Thanks for the suggestions.


----------



## sqkcrk (Dec 10, 2005)

Let 'em beard. No one is doing anything about the bearding bees ion the maple tree in my front yard.


----------



## Beethinking (Jun 2, 2008)

If they are out of space give them more space. Otherwise just leave 'em be.  

Matt


----------



## ken rice (Apr 28, 2010)

Hey Zip, Where you at in butler county


----------



## Zip (May 28, 2010)

So will they be super defensive while bearding if I open the hive? Just trying to get a feeling for what I'll be dealing with.

I'm in the Hamilton area.


----------



## sqkcrk (Dec 10, 2005)

More bees at home, more chances of getting stung. Proper hive manipulation should keep that to a minimum. Had any training? Other than by the bees?


----------



## Michael Bush (Aug 2, 2002)

Maybe they are crowded. Maybe they need more ventilation. Maybe they don't need anything at all...

http://www.bushfarms.com/beesfaqs.htm#bearding


----------



## Adam Foster Collins (Nov 4, 2009)

With my tbh's, I find it seems to have a lot to do with humidity. The more humid it is, the more they spill out onto the porch. Today is cool and rainy, but really humid - tons of bees. 

Yesterday was warm, breezy and not so humid. Very few bees on the porch.


Adam


----------



## Zip (May 28, 2010)

sqkcrk: No formal training, other than the bees and reading. That's why I built a hive and started keeping. I'm also going to join a club to get more hands on.

Michael: Thanks for providing the info, It has been incredibly hot here and we haven't had rain in a long time. I'm providing water, pollen patties, and sugar water. They have a screen bottom board, but I need to prop open the top cover a little to give them more vertical ventilation.

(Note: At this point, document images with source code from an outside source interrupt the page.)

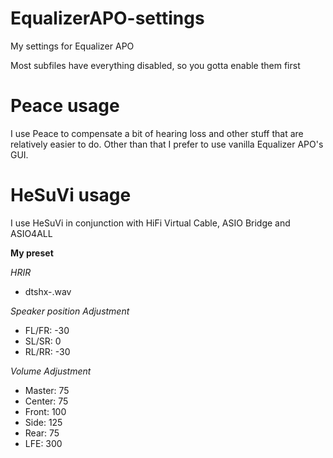 # EqualizerAPO-settings
My settings for Equalizer APO 

Most subfiles have everything disabled, so you gotta enable them first

# Peace usage

I use Peace to compensate a bit of hearing loss and other stuff that are relatively easier to do. Other than that I prefer to use vanilla Equalizer APO's GUI.

# HeSuVi usage

I use HeSuVi in conjunction with HiFi Virtual Cable, ASIO Bridge and ASIO4ALL

**My preset**

*HRIR*
- dtshx-.wav    

*Speaker position Adjustment*
- FL/FR: -30
- SL/SR: 0
- RL/RR: -30

*Volume Adjustment*
- Master: 75
- Center: 75
- Front: 100
- Side: 125
- Rear: 75
- LFE: 300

Thanks for the info everyone. They are more defensive, last weekend when I changed out their sugar water they were all over me. Of course to sqkcrk's point, I was probably rushing.


----------



## tarheit (Mar 26, 2003)

It's been very hot and humid here in Ohio with very little breeze (though I doubt that would help much as humid as it is). Nearly all the hives are bearding regardless if they have room or not. It's not a big concern unless they are out of space. 

-Tim


----------